Krzysztof Zaleski (September 3, 1948 – October 20, 2008) was a Polish theater director and cinema actor.

Zaleski was born in Świętochłowice, Poland, on September 3, 1948. He graduated from Warsaw University's Department of Polish Studies in 1971. He further completed his studies at the State Higher Theatre School in Warsaw in 1986.

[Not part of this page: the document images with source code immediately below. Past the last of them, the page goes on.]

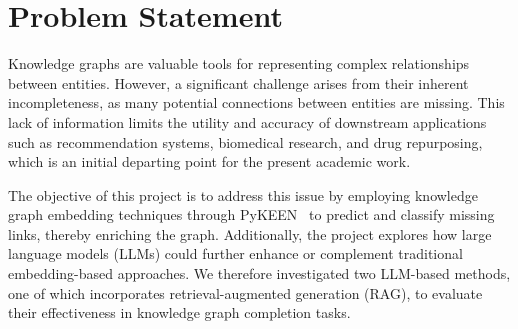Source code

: \section*{Problem Statement}


Knowledge graphs are valuable tools for representing complex relationships between entities.
However, a significant challenge arises from their inherent incompleteness, as many potential connections between entities are missing.
This lack of information limits the utility and accuracy of downstream applications such as recommendation systems, biomedical research, and drug repurposing, which is an initial departing point for the present academic work.

The objective of this project is to address this issue by employing knowledge graph embedding techniques through PyKEEN~\cite{pykeen} to predict and classify missing links, thereby enriching the graph.
Additionally, the project explores how large language models (LLMs) could further enhance or complement traditional embedding-based approaches.
We therefore investigated two LLM-based methods, one of which incorporates retrieval-augmented generation (RAG), to evaluate their effectiveness in knowledge graph completion tasks.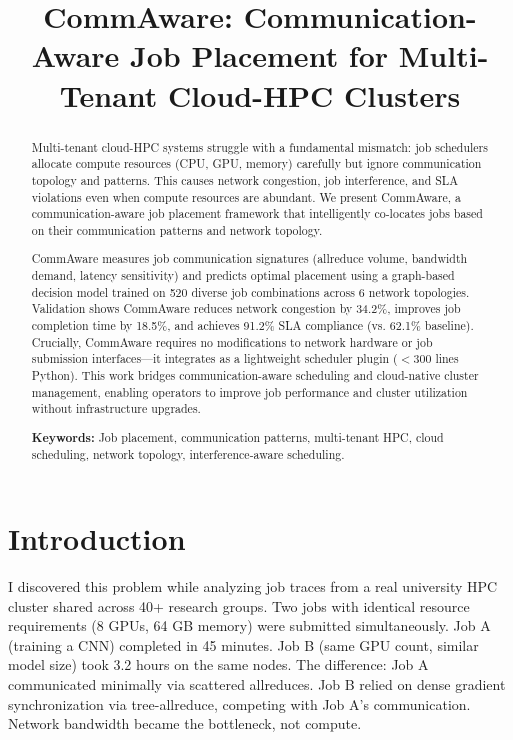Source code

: \documentclass[conference]{IEEEtran}
\begin{document}
\title{CommAware: Communication-Aware Job Placement for Multi-Tenant Cloud-HPC Clusters}

\author{
}

\maketitle

\begin{abstract}
Multi-tenant cloud-HPC systems struggle with a fundamental mismatch: job schedulers allocate compute resources (CPU, GPU, memory) carefully but ignore communication topology and patterns. This causes network congestion, job interference, and SLA violations even when compute resources are abundant. We present CommAware, a communication-aware job placement framework that intelligently co-locates jobs based on their communication patterns and network topology.

CommAware measures job communication signatures (allreduce volume, bandwidth demand, latency sensitivity) and predicts optimal placement using a graph-based decision model trained on 520 diverse job combinations across 6 network topologies. Validation shows CommAware reduces network congestion by 34.2\%, improves job completion time by 18.5\%, and achieves 91.2\% SLA compliance (vs. 62.1\% baseline). Crucially, CommAware requires no modifications to network hardware or job submission interfaces---it integrates as a lightweight scheduler plugin ($<300$ lines Python). This work bridges communication-aware scheduling and cloud-native cluster management, enabling operators to improve job performance and cluster utilization without infrastructure upgrades.

\textbf{Keywords:} Job placement, communication patterns, multi-tenant HPC, cloud scheduling, network topology, interference-aware scheduling.
\end{abstract}

\section{Introduction}

I discovered this problem while analyzing job traces from a real university HPC cluster shared across 40+ research groups. Two jobs with identical resource requirements (8 GPUs, 64 GB memory) were submitted simultaneously. Job A (training a CNN) completed in 45 minutes. Job B (same GPU count, similar model size) took 3.2 hours on the same nodes. The difference: Job A communicated minimally via scattered allreduces. Job B relied on dense gradient synchronization via tree-allreduce, competing with Job A's communication. Network bandwidth became the bottleneck, not compute.
\end{document}
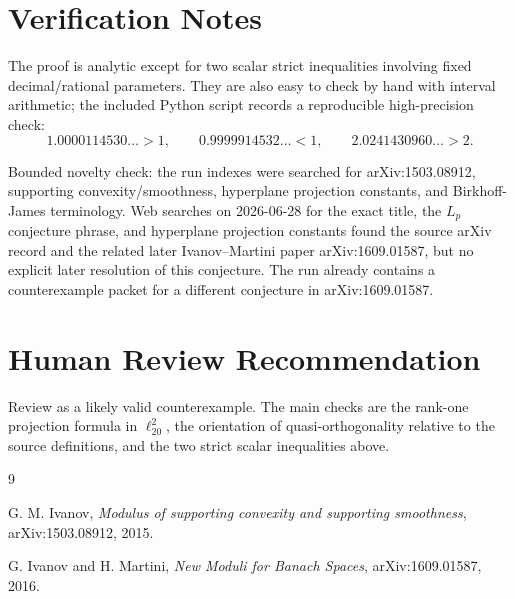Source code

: \documentclass[11pt]{article}
\begin{document}
\section*{Verification Notes}

The proof is analytic except for two scalar strict inequalities involving
fixed decimal/rational parameters. They are also easy to check by hand with
interval arithmetic; the included Python script records a reproducible
high-precision check:
\[
1.0000114530\ldots>1,\qquad
0.9999914532\ldots<1,\qquad
2.0241430960\ldots>2.
\]

Bounded novelty check: the run indexes were searched for arXiv:1503.08912,
supporting convexity/smoothness, hyperplane projection constants, and
Birkhoff-James terminology. Web searches on 2026-06-28 for the exact title,
the \(L_p\) conjecture phrase, and hyperplane projection constants found the
source arXiv record and the related later Ivanov--Martini paper
arXiv:1609.01587, but no explicit later resolution of this conjecture.
The run already contains a counterexample packet for a different conjecture in
arXiv:1609.01587.

\section*{Human Review Recommendation}

Review as a likely valid counterexample. The main checks are the rank-one
projection formula in \(\ell_{20}^{2}\), the orientation of
quasi-orthogonality relative to the source definitions, and the two strict
scalar inequalities above.

\begin{thebibliography}{9}

G. M. Ivanov,
\emph{Modulus of supporting convexity and supporting smoothness},
arXiv:1503.08912, 2015.

G. Ivanov and H. Martini,
\emph{New Moduli for Banach Spaces},
arXiv:1609.01587, 2016.

\end{thebibliography}
\end{document}
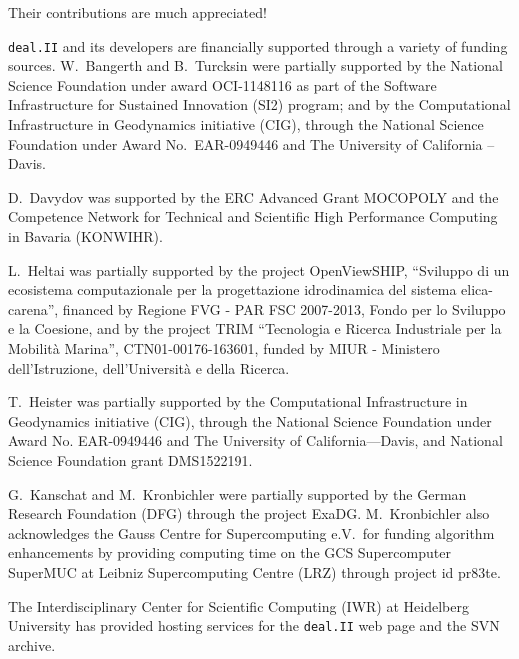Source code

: \documentclass{ansarticle-preprint}
\newcommand{\specialword}[1]{\texttt{#1}}
\newcommand{\dealii}{{\specialword{deal.II}}}
\begin{document}
Their contributions are much appreciated!


\dealii{} and its developers are financially supported through a
variety of funding sources. W.~Bangerth and B.~Turcksin were partially
supported by the National Science Foundation under award OCI-1148116
as part of the Software Infrastructure for Sustained Innovation (SI2)
program; and by the Computational Infrastructure in Geodynamics initiative
(CIG), through the National Science Foundation under Award
No.~EAR-0949446 and The University of California -- Davis.

D.~Davydov was supported by the ERC Advanced Grant MOCOPOLY and the Competence Network for Technical and Scientific High Performance Computing in Bavaria (KONWIHR).

L.~Heltai was partially supported by the project OpenViewSHIP,
``Sviluppo di un ecosistema computazionale per la progettazione
idrodinamica del sistema elica-carena'', financed by Regione FVG - PAR
FSC 2007-2013, Fondo per lo Sviluppo e la Coesione, and by the project
TRIM ``Tecnologia e Ricerca Industriale per la Mobilit\`a Marina'',
CTN01-00176-163601, funded by MIUR -  Ministero dell'Istruzione,
dell'Universit\`a e della Ricerca.

T.~Heister was partially supported by the Computational Infrastructure in
Geodynamics initiative (CIG), through the National Science Foundation under Award No. EAR-0949446 and The University of California—Davis, and National Science Foundation grant DMS1522191.

G.~Kanschat and M.~Kronbichler were partially supported by the German Research
Foundation (DFG) through the project ExaDG. M.~Kronbichler also acknowledges
the Gauss Centre for Supercomputing e.V.~for funding algorithm enhancements by
providing computing time on the GCS Supercomputer SuperMUC at Leibniz
Supercomputing Centre (LRZ) through project id pr83te.

The Interdisciplinary Center for Scientific Computing (IWR) at Heidelberg University has provided
hosting services for the \dealii{} web page and the SVN archive.



{}

\end{document}

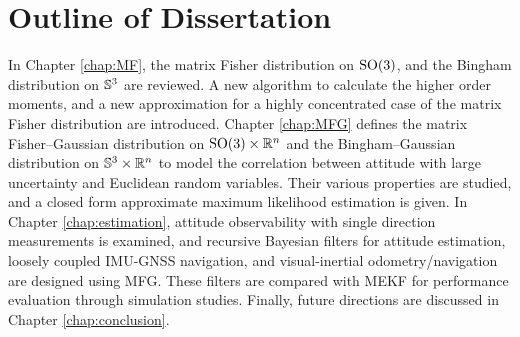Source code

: \section{Outline of Dissertation}

In Chapter \ref{chap:MF}, the matrix Fisher distribution on $\mathrm{SO}(3)$, and the Bingham distribution on $\mathbb{S}^3$ are reviewed.
A new algorithm to calculate the higher order moments, and a new approximation for a highly concentrated case of the matrix Fisher distribution are introduced.
Chapter \ref{chap:MFG} defines the matrix Fisher--Gaussian distribution on $\mathrm{SO}(3) \times \mathbb{R}^n$ and the Bingham--Gaussian distribution on $\mathbb{S}^3\times\mathbb{R}^n$ to model the correlation between attitude with large uncertainty and Euclidean random variables.
Their various properties are studied, and a closed form approximate maximum likelihood estimation is given.
In Chapter \ref{chap:estimation}, attitude observability with single direction measurements is examined, and recursive Bayesian filters for attitude estimation, loosely coupled IMU-GNSS navigation, and visual-inertial odometry/navigation are designed using MFG.
These filters are compared with MEKF for performance evaluation through simulation studies.
Finally, future directions are discussed in Chapter \ref{chap:conclusion}.

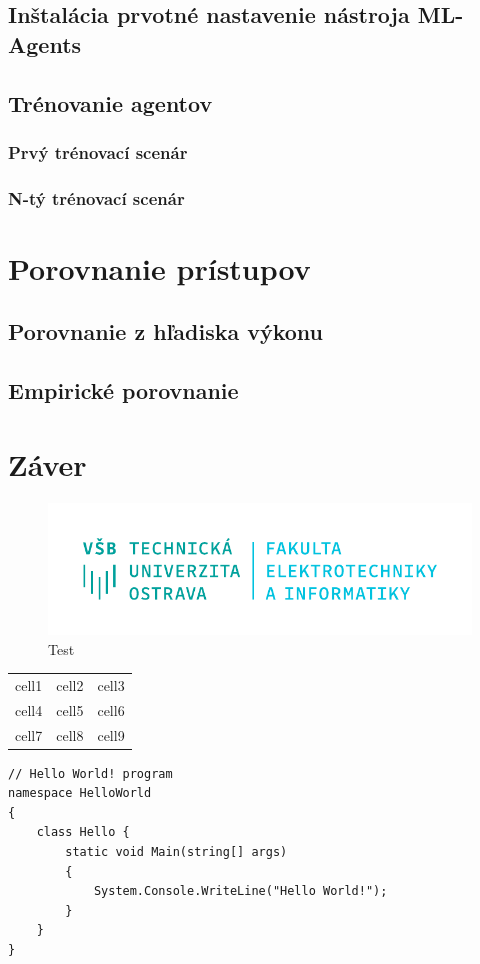 \documentclass[slovak, master]{diploma}
\begin{document}
\section{Inštalácia prvotné nastavenie nástroja ML-Agents}
\label{sec:Agents}
\section{Trénovanie agentov}
\label{sec:Training}
\subsection{Prvý trénovací scenár}
\label{sec:FirstScenario}
\subsection{N-tý trénovací scenár}
\label{sec:LastScenario}

\chapter{Porovnanie prístupov}
\label{sec:ImplReinforcement learning}
\section{Porovnanie z hľadiska výkonu}
\label{sec:Performance}
\section{Empirické porovnanie}
\label{sec:Gameplay}

\chapter{Záver}
\label{sec:Conclusion}

\begin{figure}[!htbp]
	\centering
	\includegraphics[width=.5\textwidth]{Figures/FEI_CZ.pdf}
	\caption{Test}
	\label{pic:Teeest}
\end{figure}

\begin{center}
\begin{tabular}{ c c c }
 cell1 & cell2 & cell3 \\ 
 cell4 & cell5 & cell6 \\  
 cell7 & cell8 & cell9    
\end{tabular}
\end{center}

\begin{lstlisting}[label=src:Test,caption={Test}]
// Hello World! program
namespace HelloWorld
{
    class Hello {         
        static void Main(string[] args)
        {
            System.Console.WriteLine("Hello World!");
        }
    }
}
\end{lstlisting}

\end{document}
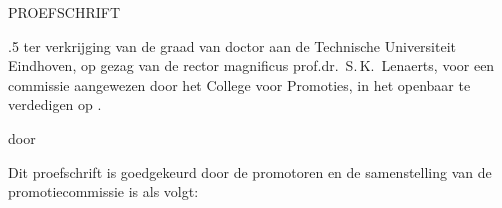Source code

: \thispagestyle{empty}
{\large
\begin{center}
    \null\vfill

    {\LARGE\ThesisTitle\par}

    \vspace{0.6em}

    {\large\itshape\ThesisSubtitle\par}

    \vfill

    PROEFSCHRIFT

    \vfill

    \begin{minipage}{0.82\textwidth}
      \vbox{\emergencystretch.5\linewidth\noindent
        ter verkrijging van de graad van doctor aan de Technische Universiteit Eindhoven, op gezag van de rector magnificus prof.dr.~S.\,K.~Lenaerts, voor een commissie aangewezen door het College voor Promoties, in het openbaar te verdedigen op \ThesisDefenseDate.
      }
    \end{minipage}

    \vfill

    door

    \vfill

    \ThesisAuthor

    \vfill

    \ThesisBirthLine

    \vfill
\end{center}
}

\newpage
\thispagestyle{empty}

\noindent Dit proefschrift is goedgekeurd door de promotoren en de samenstelling van de promotiecommissie is als volgt:

\vspace{1.5em}

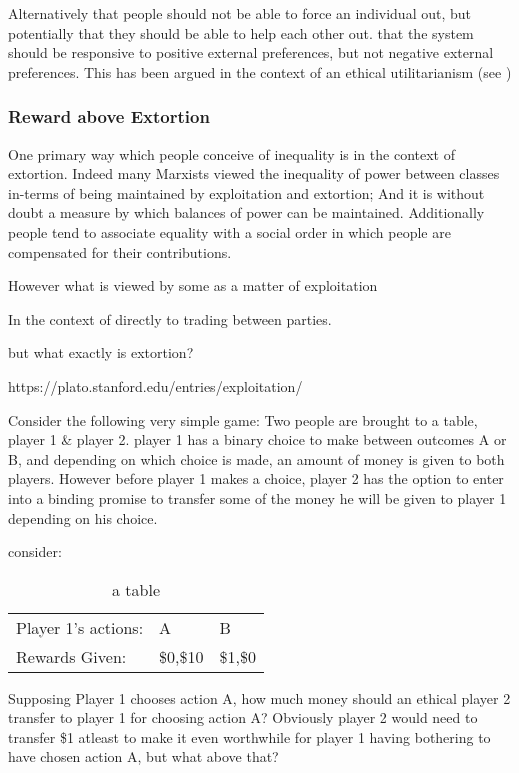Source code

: Alternatively that people should not be able to force an individual out, but potentially that they should be able to help each other out.
that the system should be responsive to positive external preferences, but not negative external preferences.
This has been argued in the context of an ethical utilitarianism (see \cite{kymlicka2002contemporary})

\subsubsection{Reward above Extortion}

One primary way which people conceive of inequality is in the context of extortion. Indeed many Marxists viewed the inequality of power between classes in-terms of being maintained by exploitation and extortion; And it is without doubt a measure by which balances of power can be maintained. Additionally people tend to associate equality with a social order in which people are compensated for their contributions.

However what is viewed by some as a matter of exploitation

In the context of directly to trading between parties.

but what exactly is extortion? 

https://plato.stanford.edu/entries/exploitation/


Consider the following very simple game: Two people are brought to a table, player 1 \& player 2. player 1 has a binary choice to make between outcomes A or B, and depending on which choice is made, an amount of money is given to both players.
However before player 1 makes a choice, player 2 has the option to enter into a binding promise to transfer some of the money he will be given to player 1 depending on his choice.

consider:

\begin{table}[h!]
\begin{tabular}{lll}
Player 1's actions: & A   & B   \\
Rewards Given:      & \$0,\$10 & \$1,\$0
\end{tabular}
\caption{a table}
\end{table}

Supposing Player 1 chooses action A, how much money should an ethical player 2 transfer to player 1 for choosing action A?
Obviously player 2 would need to transfer \$1 atleast to make it even worthwhile for player 1 having bothering to have chosen action A, but what above that?

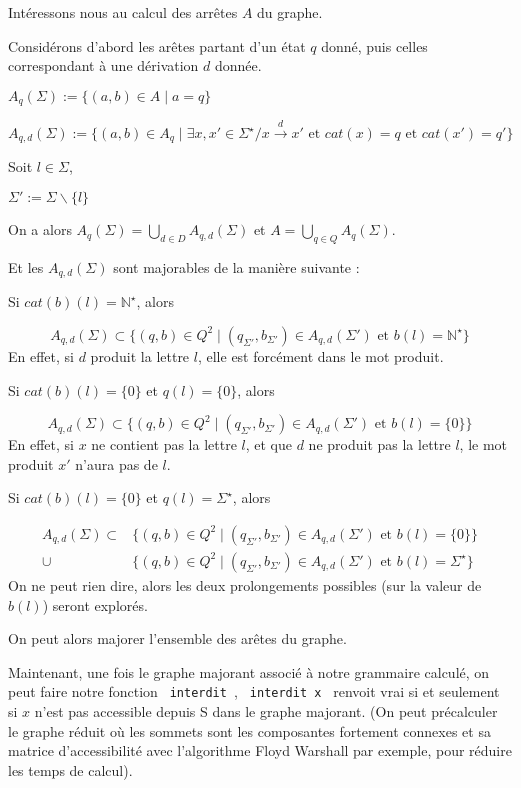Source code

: \documentclass[a4paper,12pt]{article}
\newlength{\mydepth}
\newlength{\myheight}
\newenvironment{answer}
{\par\begin{lrbox}{\mybox}\quad\begin{minipage}{\linewidth}\color{black}\setlength{\parskip}{10pt plus 1pt minus 1pt}\vspace*{-.7\baselineskip}}
{\end{minipage}\end{lrbox}
\settodepth{\mydepth}{\usebox{\mybox}}
\settoheight{\myheight}{\usebox{\mybox}}
\addtolength{\myheight}{\mydepth}
\noindent\makebox[0pt]{
  \color{gray}\hspace{-0pt}\rule[-\mydepth]{1pt}{\myheight}}
  \usebox{\mybox}
  }
\begin{document}
Intéressons nous au calcul des arrêtes $A$ du graphe.

Considérons d'abord les arêtes partant d'un état $q$ donné, puis celles correspondant à une dérivation $d$ donnée.

$A_q(\Sigma) := \{(a,b) \in A \mid a = q\}$

$A_{q,d}(\Sigma) := \{(a,b) \in A_q \mid \exists x,x' \in \Sigma^\star / x \overset{d}{\rightarrow} x' \text{ et } cat(x) = q \text{ et } cat(x') = q'\}$

Soit $l \in \Sigma$,

\begin{answer} 
$\Sigma ' := \Sigma \backslash \{l\}$

On a alors $A_q(\Sigma) = \bigcup_{d \in D} A_{q,d}(\Sigma)$ et $A = \bigcup_{q \in Q} A_q(\Sigma)$.

Et les $A_{q,d}(\Sigma)$ sont majorables de la manière suivante : 


Si $cat(b)(l) = \mathbb{N}^\star$, alors
\begin{answer} 
\begin{equation*}A_{q,d}(\Sigma) \subset \{(q,b) \in Q^2 \mid (q_{\Sigma '},b_{\Sigma '}) \in A_{q,d}(\Sigma ') \text{ et } b(l) = \mathbb{N}^\star\}\end{equation*}
En effet, si $d$ produit la lettre $l$, elle est forcément dans le mot produit.
\end{answer}


Si $cat(b)(l) = \{0\}$ et $q(l) = \{0\}$, alors 
\begin{answer} 
\begin{equation*}A_{q,d}(\Sigma) \subset \{(q,b) \in Q^2 \mid (q_{\Sigma '},b_{\Sigma '}) \in A_{q,d}(\Sigma ') \text{ et } b(l) = \{0\}\}\end{equation*}
En effet, si $x$ ne contient pas la lettre $l$, et que $d$ ne produit pas la lettre $l$, le mot produit $x'$ n'aura pas de $l$.
\end{answer}


Si $cat(b)(l) = \{0\}$ et $q(l) = \Sigma^\star$, alors
\begin{answer} 
\begin{align*}
A_{q,d}(\Sigma) \subset &\{(q,b) \in Q^2 \mid (q_{\Sigma '},b_{\Sigma '}) \in A_{q,d}(\Sigma ') \text{ et } b(l) = \{0\}\} \\
\cup &\{(q,b) \in Q^2 \mid (q_{\Sigma '},b_{\Sigma '}) \in A_{q,d}(\Sigma ') \text{ et } b(l) = \Sigma^\star\}
\end{align*}
On ne peut rien dire, alors les deux prolongements possibles (sur la valeur de $b(l)$) seront explorés.
\end{answer}
\end{answer}

On peut alors majorer l'ensemble des arêtes du graphe.

Maintenant, une fois le graphe majorant associé à notre grammaire calculé, on peut faire notre fonction \texttt{ interdit },
 \texttt{ interdit x } renvoit vrai si et seulement si $x$ n'est pas accessible depuis S dans le graphe majorant.
 (On peut précalculer le graphe réduit où les sommets sont les composantes fortement connexes et sa matrice
 d'accessibilité avec l'algorithme Floyd Warshall par exemple, pour réduire les temps de calcul).
\end{document}
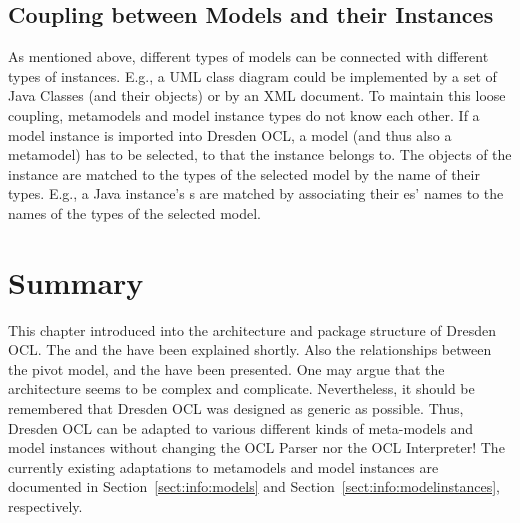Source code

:\subsection{Coupling between Models and their Instances}

As mentioned above, different types of models can be connected with different 
types of instances. E.g., a UML class diagram could be implemented by a 
set of Java Classes (and their objects) or by an XML document. To 
maintain this loose coupling, metamodels and model instance types do not 
know each other. If a model instance is imported into Dresden OCL, a model (and
thus also a metamodel) has to be selected, to that the instance belongs to. The
objects of the instance are matched to the types of the selected model by the 
name of their types. E.g., a Java instance's s are matched by
associating their es' names to the names of the types of the
selected model.



\section{Summary}

This chapter introduced into the architecture and package structure of Dresden
OCL. The  and the  have been
explained shortly. Also the relationships between the pivot model,
 and the  have been
presented. One may argue that the architecture seems to be complex and
complicate. Nevertheless, it should be remembered that Dresden OCL was designed
as generic as possible. Thus, Dresden OCL can be adapted to various different
kinds of meta-models and model instances without changing the OCL Parser nor
the OCL Interpreter! The currently existing adaptations to metamodels and model
instances are documented in Section~\ref{sect:info:models} and
Section~\ref{sect:info:modelinstances}, respectively.
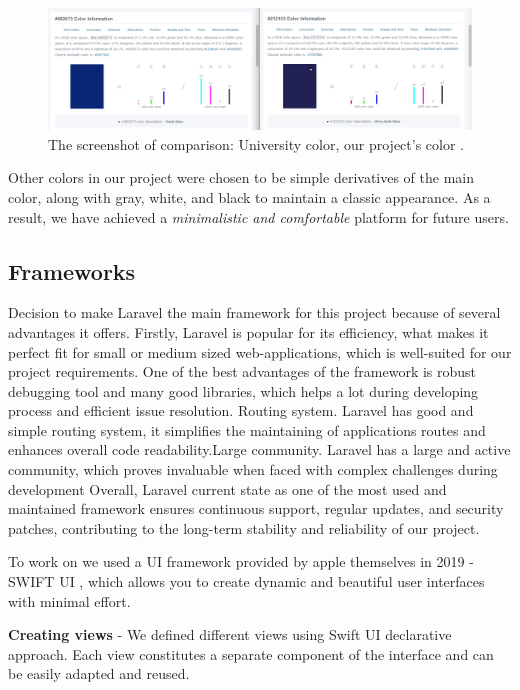 \begin{figure}[ht]\label{fig:colors}
  \centering
  \includegraphics[width=0.8\linewidth]{figures/color comparison.jpg}
  \caption{The screenshot of comparison: University color, our project's color .}
\end{figure}
\newpage
Other colors in our project were chosen to be simple derivatives of the main color, along with gray, white, and black to maintain a classic appearance. As a result, we have achieved a \textit{minimalistic and comfortable} platform for future users.

\subsection{Frameworks}\label{frmw}
\hspace*{1cm} Decision to make Laravel \cite{laravel} the main framework for this project because of several advantages it offers. Firstly, Laravel \cite{laravel} is popular for its efficiency, what makes it perfect fit for small or medium sized web-applications, which is well-suited for our project requirements. One of the best advantages of the framework is robust debugging tool and many good libraries, which helps a lot during developing process and efficient issue resolution.
Routing system. Laravel \cite{laravel} has good and simple routing system, it simplifies the maintaining of applications routes and enhances overall code readability.Large community. Laravel \cite{laravel} has a large and active community, which proves invaluable when faced with complex challenges during development
Overall, Laravel \cite{laravel} current state as one of the most used and maintained framework ensures continuous support, regular updates, and security patches, contributing to the long-term stability and reliability of our project.
\par

\hrulefill 

To work on   we used a UI framework provided by apple themselves in 2019 - SWIFT UI \cite{swift}, which allows you to create dynamic and beautiful user interfaces with minimal effort. 

\textbf{Creating views} - We defined different views using Swift UI \cite{swift} declarative approach. Each view constitutes a separate component of the interface and can be easily adapted and reused.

He received numerous awards throughout his career for his work within the Warsaw theater community. In 2007, Zaleski was awarded the Feliks’ Award for his adaptation of series of short stories originally written by Marek Nowakowski.

Zaleski worked as the Director of Polish Radio Drama. Additionally, he served as the director of Director of Polish Radio 2 for the last 18 months of his life.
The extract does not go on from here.